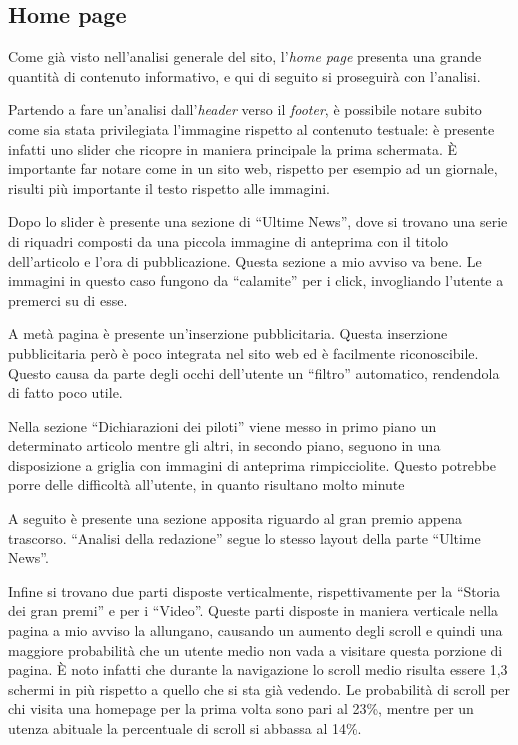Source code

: \subsection{Home page}
Come già visto nell'analisi generale del sito, l'\textit{home page} presenta
una grande quantità di contenuto informativo, e qui di seguito si proseguirà con
l'analisi.

Partendo a fare un'analisi dall'\textit{header} verso il \textit{footer}, è 
possibile notare subito come sia stata privilegiata l'immagine rispetto al
contenuto testuale: è presente infatti uno slider che ricopre in maniera 
principale la prima schermata. È importante far notare come in un sito web,
rispetto per esempio ad un giornale, risulti più importante il testo rispetto
alle immagini.

Dopo lo slider è presente una sezione di ``Ultime News'', dove si trovano
una serie di riquadri composti da una piccola immagine di anteprima con il
titolo dell'articolo e l'ora di pubblicazione. Questa sezione a mio avviso va
bene. Le immagini in questo caso fungono da ``calamite'' per i click,
invogliando l'utente a premerci su di esse.

A metà pagina è presente un'inserzione pubblicitaria. Questa inserzione
pubblicitaria però è poco integrata nel sito web ed è facilmente riconoscibile.
Questo causa da parte degli occhi dell'utente un ``filtro'' automatico,
rendendola di fatto poco utile.

Nella sezione ``Dichiarazioni dei piloti'' viene messo in primo piano un
determinato articolo mentre gli altri, in secondo piano, seguono in una
disposizione a griglia con immagini di anteprima rimpicciolite. Questo potrebbe
porre delle difficoltà all'utente, in quanto risultano molto minute

A seguito è presente una sezione apposita riguardo al gran premio appena
trascorso. ``Analisi della redazione'' segue lo stesso layout della parte
``Ultime News''.

Infine si trovano due parti disposte verticalmente, rispettivamente per la
``Storia dei gran premi'' e per i ``Video''. Queste parti disposte in maniera
verticale nella pagina a mio avviso la allungano, causando un aumento degli
scroll e quindi una maggiore probabilità che un utente medio non vada a visitare
questa porzione di pagina. È noto infatti che durante la navigazione lo scroll
medio risulta essere 1,3 schermi in più rispetto a quello che si sta già
vedendo. Le probabilità di scroll per chi visita una homepage per la prima
volta sono pari al 23\%, mentre per un utenza abituale la percentuale di scroll
si abbassa al 14\%.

------------------------------------------------

→ TASK GOAL: Print out each record exactly as shown, but keep the pictures out.

→ ANSWER AREA:
Source code

: \subsection{Home page}
Come già visto nell'analisi generale del sito, l'\textit{home page} presenta
una grande quantità di contenuto informativo, e qui di seguito si proseguirà con
l'analisi.

Partendo a fare un'analisi dall'\textit{header} verso il \textit{footer}, è 
possibile notare subito come sia stata privilegiata l'immagine rispetto al
contenuto testuale: è presente infatti uno slider che ricopre in maniera 
principale la prima schermata. È importante far notare come in un sito web,
rispetto per esempio ad un giornale, risulti più importante il testo rispetto
alle immagini.

Dopo lo slider è presente una sezione di ``Ultime News'', dove si trovano
una serie di riquadri composti da una piccola immagine di anteprima con il
titolo dell'articolo e l'ora di pubblicazione. Questa sezione a mio avviso va
bene. Le immagini in questo caso fungono da ``calamite'' per i click,
invogliando l'utente a premerci su di esse.

A metà pagina è presente un'inserzione pubblicitaria. Questa inserzione
pubblicitaria però è poco integrata nel sito web ed è facilmente riconoscibile.
Questo causa da parte degli occhi dell'utente un ``filtro'' automatico,
rendendola di fatto poco utile.

Nella sezione ``Dichiarazioni dei piloti'' viene messo in primo piano un
determinato articolo mentre gli altri, in secondo piano, seguono in una
disposizione a griglia con immagini di anteprima rimpicciolite. Questo potrebbe
porre delle difficoltà all'utente, in quanto risultano molto minute

A seguito è presente una sezione apposita riguardo al gran premio appena
trascorso. ``Analisi della redazione'' segue lo stesso layout della parte
``Ultime News''.

Infine si trovano due parti disposte verticalmente, rispettivamente per la
``Storia dei gran premi'' e per i ``Video''. Queste parti disposte in maniera
verticale nella pagina a mio avviso la allungano, causando un aumento degli
scroll e quindi una maggiore probabilità che un utente medio non vada a visitare
questa porzione di pagina. È noto infatti che durante la navigazione lo scroll
medio risulta essere 1,3 schermi in più rispetto a quello che si sta già
vedendo. Le probabilità di scroll per chi visita una homepage per la prima
volta sono pari al 23\%, mentre per un utenza abituale la percentuale di scroll
si abbassa al 14\%.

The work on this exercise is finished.